Start of Material for this task

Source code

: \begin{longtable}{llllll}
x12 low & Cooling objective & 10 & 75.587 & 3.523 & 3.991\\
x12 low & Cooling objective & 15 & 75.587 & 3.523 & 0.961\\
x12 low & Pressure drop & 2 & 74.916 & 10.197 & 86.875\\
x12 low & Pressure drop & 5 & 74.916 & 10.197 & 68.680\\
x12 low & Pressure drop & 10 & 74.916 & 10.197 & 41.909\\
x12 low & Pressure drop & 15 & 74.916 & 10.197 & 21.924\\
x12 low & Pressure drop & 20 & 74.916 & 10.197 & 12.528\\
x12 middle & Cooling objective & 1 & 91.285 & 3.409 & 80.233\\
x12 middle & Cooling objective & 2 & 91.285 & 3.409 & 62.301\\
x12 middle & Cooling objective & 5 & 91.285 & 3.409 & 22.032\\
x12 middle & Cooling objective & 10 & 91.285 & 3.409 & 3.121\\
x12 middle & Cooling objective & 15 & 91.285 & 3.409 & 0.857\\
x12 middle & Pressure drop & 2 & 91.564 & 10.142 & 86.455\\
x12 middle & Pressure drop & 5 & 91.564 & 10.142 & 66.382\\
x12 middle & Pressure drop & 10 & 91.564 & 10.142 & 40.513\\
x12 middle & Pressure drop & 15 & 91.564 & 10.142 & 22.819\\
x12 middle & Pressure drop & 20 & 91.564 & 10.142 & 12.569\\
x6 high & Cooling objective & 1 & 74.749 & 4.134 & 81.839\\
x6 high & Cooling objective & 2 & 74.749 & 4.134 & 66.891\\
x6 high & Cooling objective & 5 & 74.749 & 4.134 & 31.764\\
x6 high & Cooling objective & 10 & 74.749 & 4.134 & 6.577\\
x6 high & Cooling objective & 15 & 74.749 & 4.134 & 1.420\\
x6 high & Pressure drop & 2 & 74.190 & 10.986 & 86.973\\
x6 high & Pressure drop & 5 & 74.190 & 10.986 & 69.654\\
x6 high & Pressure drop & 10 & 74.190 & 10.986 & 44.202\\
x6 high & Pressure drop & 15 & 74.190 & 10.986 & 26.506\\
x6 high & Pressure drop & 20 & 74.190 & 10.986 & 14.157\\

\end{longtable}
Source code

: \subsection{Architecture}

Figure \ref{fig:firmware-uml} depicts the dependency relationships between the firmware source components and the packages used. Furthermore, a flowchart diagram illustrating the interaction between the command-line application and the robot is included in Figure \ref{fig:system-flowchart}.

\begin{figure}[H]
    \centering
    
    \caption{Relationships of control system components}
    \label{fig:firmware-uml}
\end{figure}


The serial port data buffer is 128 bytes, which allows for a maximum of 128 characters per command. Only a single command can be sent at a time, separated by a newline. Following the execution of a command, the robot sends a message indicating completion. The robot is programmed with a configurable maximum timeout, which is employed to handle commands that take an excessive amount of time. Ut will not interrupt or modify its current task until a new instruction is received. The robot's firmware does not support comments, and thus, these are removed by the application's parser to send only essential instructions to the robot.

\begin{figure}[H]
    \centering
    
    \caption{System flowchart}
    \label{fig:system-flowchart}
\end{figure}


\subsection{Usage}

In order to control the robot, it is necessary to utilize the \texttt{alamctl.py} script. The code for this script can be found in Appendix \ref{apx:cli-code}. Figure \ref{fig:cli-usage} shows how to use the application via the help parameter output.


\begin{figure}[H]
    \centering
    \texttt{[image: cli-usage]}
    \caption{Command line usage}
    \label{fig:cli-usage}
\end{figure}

End of Material for this task

Nothing but the lines from the top of the entries above through the line with "x12 low & Pressure drop & 10" should be set down, each exactly as written.

## Answer for the task:
Source code

: \begin{longtable}{llllll}
x12 low & Cooling objective & 10 & 75.587 & 3.523 & 3.991\\
x12 low & Cooling objective & 15 & 75.587 & 3.523 & 0.961\\
x12 low & Pressure drop & 2 & 74.916 & 10.197 & 86.875\\
x12 low & Pressure drop & 5 & 74.916 & 10.197 & 68.680\\
x12 low & Pressure drop & 10 & 74.916 & 10.197 & 41.909\\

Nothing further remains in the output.